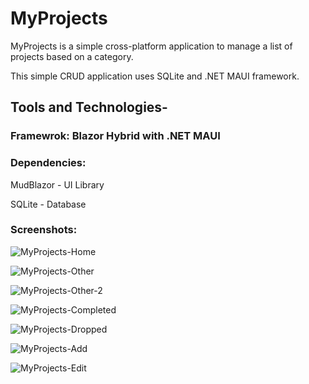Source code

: # MyProjects

MyProjects is a simple cross-platform application to manage a list of projects based on a category. 

This simple CRUD application uses SQLite and .NET MAUI framework.

## Tools and Technologies- 

### Framewrok: Blazor Hybrid with .NET MAUI

### Dependencies: 

MudBlazor - UI Library 

SQLite - Database

### Screenshots:

![MyProjects-Home](https://user-images.githubusercontent.com/106889203/220446034-bab83646-3d6b-4924-b851-6aad597e3c1c.png)

![MyProjects-Other](https://user-images.githubusercontent.com/106889203/220446035-a88c8e44-34cb-4cd8-8052-3716d5990958.png)

![MyProjects-Other-2](https://user-images.githubusercontent.com/106889203/220446036-afaadd40-2797-4f12-9e40-070a452e0b47.png)

![MyProjects-Completed](https://user-images.githubusercontent.com/106889203/220446029-91db8b9b-115a-4221-9f82-a0dd655de2a1.png)

![MyProjects-Dropped](https://user-images.githubusercontent.com/106889203/220446030-27d0e901-bc75-4a0a-bcff-6a987899d221.png)

![MyProjects-Add](https://user-images.githubusercontent.com/106889203/220446027-5280c78e-1309-4a4b-9606-26f0c0f0151a.png)

![MyProjects-Edit](https://user-images.githubusercontent.com/106889203/220446032-a86743ac-4f5e-4cc3-b946-964a56021961.png)


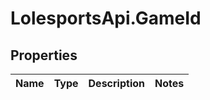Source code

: # LolesportsApi.GameId

## Properties
Name | Type | Description | Notes
------------ | ------------- | ------------- | -------------
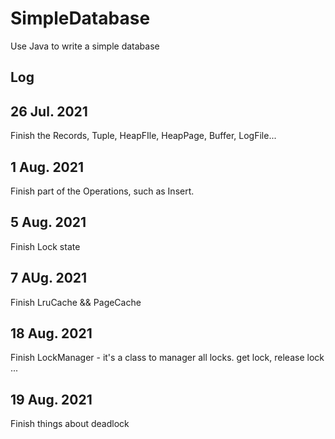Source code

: # SimpleDatabase
Use Java to write a simple database


## Log


## 26 Jul. 2021
Finish the Records, Tuple, HeapFIle, HeapPage, Buffer, LogFile...

## 1 Aug. 2021
Finish part of the Operations, such as Insert.

## 5 Aug. 2021

Finish Lock state 

## 7 AUg. 2021

Finish LruCache && PageCache

## 18 Aug. 2021
Finish LockManager - it's a class to manager all locks. get lock, release lock ...

## 19 Aug. 2021
Finish things about deadlock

## [WORK TO BE COMPLETED]
Every line from the one containing "## 7 AUg. 2021" through the last line of the entries above must be output exactly. Leave the rest out.

## [WRITTEN RESPONSE]
## 7 AUg. 2021

Finish LruCache && PageCache

## 18 Aug. 2021
Finish LockManager - it's a class to manager all locks. get lock, release lock ...

## 19 Aug. 2021
Finish things about deadlock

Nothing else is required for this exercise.